> _TASK REQUIREMENTS_: Each entry below is to be copied out exactly and in full.

┌──

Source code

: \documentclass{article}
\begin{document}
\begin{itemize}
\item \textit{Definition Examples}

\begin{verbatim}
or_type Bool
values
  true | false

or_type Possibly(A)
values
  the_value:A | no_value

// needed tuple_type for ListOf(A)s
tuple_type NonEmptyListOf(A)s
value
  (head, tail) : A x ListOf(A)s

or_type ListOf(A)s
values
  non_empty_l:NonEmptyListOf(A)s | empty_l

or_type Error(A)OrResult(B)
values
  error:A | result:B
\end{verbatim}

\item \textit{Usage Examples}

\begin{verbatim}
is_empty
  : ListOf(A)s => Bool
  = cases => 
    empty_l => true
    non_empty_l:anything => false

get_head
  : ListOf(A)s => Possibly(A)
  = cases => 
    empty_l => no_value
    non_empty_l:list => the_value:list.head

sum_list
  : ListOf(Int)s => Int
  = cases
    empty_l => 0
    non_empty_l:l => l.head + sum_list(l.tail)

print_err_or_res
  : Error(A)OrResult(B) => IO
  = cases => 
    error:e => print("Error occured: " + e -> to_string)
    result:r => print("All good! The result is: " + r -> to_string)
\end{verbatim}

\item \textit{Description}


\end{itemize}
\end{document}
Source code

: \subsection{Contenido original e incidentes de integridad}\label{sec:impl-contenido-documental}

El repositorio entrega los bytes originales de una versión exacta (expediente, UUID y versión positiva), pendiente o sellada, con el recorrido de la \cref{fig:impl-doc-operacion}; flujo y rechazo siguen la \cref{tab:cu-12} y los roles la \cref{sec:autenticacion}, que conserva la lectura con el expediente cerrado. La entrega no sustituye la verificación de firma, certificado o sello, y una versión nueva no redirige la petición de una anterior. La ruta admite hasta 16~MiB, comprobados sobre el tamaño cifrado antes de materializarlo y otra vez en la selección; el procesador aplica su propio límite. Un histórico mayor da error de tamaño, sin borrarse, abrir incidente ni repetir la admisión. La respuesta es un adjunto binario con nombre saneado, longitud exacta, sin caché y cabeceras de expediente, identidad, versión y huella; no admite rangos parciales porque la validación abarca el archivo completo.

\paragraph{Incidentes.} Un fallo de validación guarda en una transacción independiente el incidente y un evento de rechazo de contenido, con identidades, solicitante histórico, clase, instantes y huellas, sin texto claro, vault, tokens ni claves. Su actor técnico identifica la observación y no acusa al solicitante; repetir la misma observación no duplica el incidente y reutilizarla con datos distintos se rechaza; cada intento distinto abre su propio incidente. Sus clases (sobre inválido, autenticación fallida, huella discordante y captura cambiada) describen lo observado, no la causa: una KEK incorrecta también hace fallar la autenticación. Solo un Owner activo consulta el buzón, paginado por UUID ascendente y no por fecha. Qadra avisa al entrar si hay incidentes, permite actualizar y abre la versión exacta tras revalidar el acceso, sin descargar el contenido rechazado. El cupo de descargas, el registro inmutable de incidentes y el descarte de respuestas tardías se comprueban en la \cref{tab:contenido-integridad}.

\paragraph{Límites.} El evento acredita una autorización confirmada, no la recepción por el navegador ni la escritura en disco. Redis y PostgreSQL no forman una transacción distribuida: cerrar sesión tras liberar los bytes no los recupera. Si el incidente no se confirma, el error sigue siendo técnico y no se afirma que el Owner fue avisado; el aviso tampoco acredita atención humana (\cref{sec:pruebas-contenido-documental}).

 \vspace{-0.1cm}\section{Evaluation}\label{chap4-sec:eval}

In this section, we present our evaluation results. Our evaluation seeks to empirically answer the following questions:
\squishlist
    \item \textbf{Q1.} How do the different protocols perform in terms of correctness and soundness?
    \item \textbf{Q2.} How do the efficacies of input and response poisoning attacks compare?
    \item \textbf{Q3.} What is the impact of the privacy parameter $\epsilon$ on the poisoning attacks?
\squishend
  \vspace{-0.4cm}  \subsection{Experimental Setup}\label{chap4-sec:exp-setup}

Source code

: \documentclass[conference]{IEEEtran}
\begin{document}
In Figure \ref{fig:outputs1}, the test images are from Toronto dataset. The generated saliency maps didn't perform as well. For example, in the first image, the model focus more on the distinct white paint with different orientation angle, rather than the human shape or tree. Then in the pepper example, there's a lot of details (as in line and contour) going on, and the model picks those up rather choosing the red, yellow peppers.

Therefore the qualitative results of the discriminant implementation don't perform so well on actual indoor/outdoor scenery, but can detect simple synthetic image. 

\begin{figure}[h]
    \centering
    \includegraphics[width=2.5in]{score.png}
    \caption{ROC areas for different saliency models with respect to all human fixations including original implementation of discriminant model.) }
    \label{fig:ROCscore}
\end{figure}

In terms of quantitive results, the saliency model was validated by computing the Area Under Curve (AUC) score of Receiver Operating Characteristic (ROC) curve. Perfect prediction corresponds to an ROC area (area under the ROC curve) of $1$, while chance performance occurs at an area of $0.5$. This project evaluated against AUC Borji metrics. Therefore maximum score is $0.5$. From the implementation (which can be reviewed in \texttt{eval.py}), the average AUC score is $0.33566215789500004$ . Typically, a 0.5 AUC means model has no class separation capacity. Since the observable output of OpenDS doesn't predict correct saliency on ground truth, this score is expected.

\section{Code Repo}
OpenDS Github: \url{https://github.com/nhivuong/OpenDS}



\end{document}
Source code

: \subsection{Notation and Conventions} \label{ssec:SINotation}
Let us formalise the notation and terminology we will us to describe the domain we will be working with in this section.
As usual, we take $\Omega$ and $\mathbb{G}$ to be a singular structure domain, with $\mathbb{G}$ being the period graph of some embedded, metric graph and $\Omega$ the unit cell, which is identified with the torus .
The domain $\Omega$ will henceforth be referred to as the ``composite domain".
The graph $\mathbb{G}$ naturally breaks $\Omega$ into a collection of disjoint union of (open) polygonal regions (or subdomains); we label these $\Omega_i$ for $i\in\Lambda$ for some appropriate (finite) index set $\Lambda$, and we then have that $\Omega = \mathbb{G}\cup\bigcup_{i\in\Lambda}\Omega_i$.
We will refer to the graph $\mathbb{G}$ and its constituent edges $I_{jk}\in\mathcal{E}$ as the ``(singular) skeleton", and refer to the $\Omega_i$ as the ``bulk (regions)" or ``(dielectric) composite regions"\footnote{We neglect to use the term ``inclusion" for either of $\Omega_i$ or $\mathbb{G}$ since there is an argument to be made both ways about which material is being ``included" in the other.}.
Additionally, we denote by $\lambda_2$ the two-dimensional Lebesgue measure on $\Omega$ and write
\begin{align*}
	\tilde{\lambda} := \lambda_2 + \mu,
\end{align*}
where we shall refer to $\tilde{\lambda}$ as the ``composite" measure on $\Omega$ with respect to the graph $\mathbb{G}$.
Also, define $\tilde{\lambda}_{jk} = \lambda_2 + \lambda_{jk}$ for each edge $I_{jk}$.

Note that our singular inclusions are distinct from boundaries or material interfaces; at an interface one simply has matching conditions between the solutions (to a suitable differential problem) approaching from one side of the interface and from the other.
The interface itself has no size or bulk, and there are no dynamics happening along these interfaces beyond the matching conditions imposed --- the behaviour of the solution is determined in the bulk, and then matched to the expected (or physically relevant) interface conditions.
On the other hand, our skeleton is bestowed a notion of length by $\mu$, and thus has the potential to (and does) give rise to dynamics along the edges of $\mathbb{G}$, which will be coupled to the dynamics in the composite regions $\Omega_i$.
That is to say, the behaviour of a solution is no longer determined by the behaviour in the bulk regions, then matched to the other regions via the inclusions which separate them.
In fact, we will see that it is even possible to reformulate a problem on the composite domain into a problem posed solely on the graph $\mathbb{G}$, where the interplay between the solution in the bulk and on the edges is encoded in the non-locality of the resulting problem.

└──

> _EXERCISE OUTPUT_:
Source code

: \documentclass{article}
\begin{document}
\begin{itemize}
\item \textit{Definition Examples}

\begin{verbatim}
or_type Bool
values
  true | false

or_type Possibly(A)
values
  the_value:A | no_value

// needed tuple_type for ListOf(A)s
tuple_type NonEmptyListOf(A)s
value
  (head, tail) : A x ListOf(A)s

or_type ListOf(A)s
values
  non_empty_l:NonEmptyListOf(A)s | empty_l

or_type Error(A)OrResult(B)
values
  error:A | result:B
\end{verbatim}

\item \textit{Usage Examples}

\begin{verbatim}
is_empty
  : ListOf(A)s => Bool
  = cases => 
    empty_l => true
    non_empty_l:anything => false

get_head
  : ListOf(A)s => Possibly(A)
  = cases => 
    empty_l => no_value
    non_empty_l:list => the_value:list.head

sum_list
  : ListOf(Int)s => Int
  = cases
    empty_l => 0
    non_empty_l:l => l.head + sum_list(l.tail)

print_err_or_res
  : Error(A)OrResult(B) => IO
  = cases => 
    error:e => print("Error occured: " + e -> to_string)
    result:r => print("All good! The result is: " + r -> to_string)
\end{verbatim}

\item \textit{Description}


\end{itemize}
\end{document}
Source code

: \subsection{Contenido original e incidentes de integridad}\label{sec:impl-contenido-documental}

El repositorio entrega los bytes originales de una versión exacta (expediente, UUID y versión positiva), pendiente o sellada, con el recorrido de la \cref{fig:impl-doc-operacion}; flujo y rechazo siguen la \cref{tab:cu-12} y los roles la \cref{sec:autenticacion}, que conserva la lectura con el expediente cerrado. La entrega no sustituye la verificación de firma, certificado o sello, y una versión nueva no redirige la petición de una anterior. La ruta admite hasta 16~MiB, comprobados sobre el tamaño cifrado antes de materializarlo y otra vez en la selección; el procesador aplica su propio límite. Un histórico mayor da error de tamaño, sin borrarse, abrir incidente ni repetir la admisión. La respuesta es un adjunto binario con nombre saneado, longitud exacta, sin caché y cabeceras de expediente, identidad, versión y huella; no admite rangos parciales porque la validación abarca el archivo completo.

\paragraph{Incidentes.} Un fallo de validación guarda en una transacción independiente el incidente y un evento de rechazo de contenido, con identidades, solicitante histórico, clase, instantes y huellas, sin texto claro, vault, tokens ni claves. Su actor técnico identifica la observación y no acusa al solicitante; repetir la misma observación no duplica el incidente y reutilizarla con datos distintos se rechaza; cada intento distinto abre su propio incidente. Sus clases (sobre inválido, autenticación fallida, huella discordante y captura cambiada) describen lo observado, no la causa: una KEK incorrecta también hace fallar la autenticación. Solo un Owner activo consulta el buzón, paginado por UUID ascendente y no por fecha. Qadra avisa al entrar si hay incidentes, permite actualizar y abre la versión exacta tras revalidar el acceso, sin descargar el contenido rechazado. El cupo de descargas, el registro inmutable de incidentes y el descarte de respuestas tardías se comprueban en la \cref{tab:contenido-integridad}.

\paragraph{Límites.} El evento acredita una autorización confirmada, no la recepción por el navegador ni la escritura en disco. Redis y PostgreSQL no forman una transacción distribuida: cerrar sesión tras liberar los bytes no los recupera. Si el incidente no se confirma, el error sigue siendo técnico y no se afirma que el Owner fue avisado; el aviso tampoco acredita atención humana (\cref{sec:pruebas-contenido-documental}).

 \vspace{-0.1cm}\section{Evaluation}\label{chap4-sec:eval}

In this section, we present our evaluation results. Our evaluation seeks to empirically answer the following questions:
\squishlist
    \item \textbf{Q1.} How do the different protocols perform in terms of correctness and soundness?
    \item \textbf{Q2.} How do the efficacies of input and response poisoning attacks compare?
    \item \textbf{Q3.} What is the impact of the privacy parameter $\epsilon$ on the poisoning attacks?
\squishend
  \vspace{-0.4cm}  \subsection{Experimental Setup}\label{chap4-sec:exp-setup}

Source code

: \documentclass[conference]{IEEEtran}
\begin{document}
In Figure \ref{fig:outputs1}, the test images are from Toronto dataset. The generated saliency maps didn't perform as well. For example, in the first image, the model focus more on the distinct white paint with different orientation angle, rather than the human shape or tree. Then in the pepper example, there's a lot of details (as in line and contour) going on, and the model picks those up rather choosing the red, yellow peppers.

Therefore the qualitative results of the discriminant implementation don't perform so well on actual indoor/outdoor scenery, but can detect simple synthetic image. 

\begin{figure}[h]
    \centering
    \includegraphics[width=2.5in]{score.png}
    \caption{ROC areas for different saliency models with respect to all human fixations including original implementation of discriminant model.) }
    \label{fig:ROCscore}
\end{figure}

In terms of quantitive results, the saliency model was validated by computing the Area Under Curve (AUC) score of Receiver Operating Characteristic (ROC) curve. Perfect prediction corresponds to an ROC area (area under the ROC curve) of $1$, while chance performance occurs at an area of $0.5$. This project evaluated against AUC Borji metrics. Therefore maximum score is $0.5$. From the implementation (which can be reviewed in \texttt{eval.py}), the average AUC score is $0.33566215789500004$ . Typically, a 0.5 AUC means model has no class separation capacity. Since the observable output of OpenDS doesn't predict correct saliency on ground truth, this score is expected.

\section{Code Repo}
OpenDS Github: \url{https://github.com/nhivuong/OpenDS}



\end{document}
Source code

: \subsection{Notation and Conventions} \label{ssec:SINotation}
Let us formalise the notation and terminology we will us to describe the domain we will be working with in this section.
As usual, we take $\Omega$ and $\mathbb{G}$ to be a singular structure domain, with $\mathbb{G}$ being the period graph of some embedded, metric graph and $\Omega$ the unit cell, which is identified with the torus .
The domain $\Omega$ will henceforth be referred to as the ``composite domain".
The graph $\mathbb{G}$ naturally breaks $\Omega$ into a collection of disjoint union of (open) polygonal regions (or subdomains); we label these $\Omega_i$ for $i\in\Lambda$ for some appropriate (finite) index set $\Lambda$, and we then have that $\Omega = \mathbb{G}\cup\bigcup_{i\in\Lambda}\Omega_i$.
We will refer to the graph $\mathbb{G}$ and its constituent edges $I_{jk}\in\mathcal{E}$ as the ``(singular) skeleton", and refer to the $\Omega_i$ as the ``bulk (regions)" or ``(dielectric) composite regions"\footnote{We neglect to use the term ``inclusion" for either of $\Omega_i$ or $\mathbb{G}$ since there is an argument to be made both ways about which material is being ``included" in the other.}.
Additionally, we denote by $\lambda_2$ the two-dimensional Lebesgue measure on $\Omega$ and write
\begin{align*}
	\tilde{\lambda} := \lambda_2 + \mu,
\end{align*}
where we shall refer to $\tilde{\lambda}$ as the ``composite" measure on $\Omega$ with respect to the graph $\mathbb{G}$.
Also, define $\tilde{\lambda}_{jk} = \lambda_2 + \lambda_{jk}$ for each edge $I_{jk}$.

Note that our singular inclusions are distinct from boundaries or material interfaces; at an interface one simply has matching conditions between the solutions (to a suitable differential problem) approaching from one side of the interface and from the other.
The interface itself has no size or bulk, and there are no dynamics happening along these interfaces beyond the matching conditions imposed --- the behaviour of the solution is determined in the bulk, and then matched to the expected (or physically relevant) interface conditions.
On the other hand, our skeleton is bestowed a notion of length by $\mu$, and thus has the potential to (and does) give rise to dynamics along the edges of $\mathbb{G}$, which will be coupled to the dynamics in the composite regions $\Omega_i$.
That is to say, the behaviour of a solution is no longer determined by the behaviour in the bulk regions, then matched to the other regions via the inclusions which separate them.
In fact, we will see that it is even possible to reformulate a problem on the composite domain into a problem posed solely on the graph $\mathbb{G}$, where the interplay between the solution in the bulk and on the edges is encoded in the non-locality of the resulting problem.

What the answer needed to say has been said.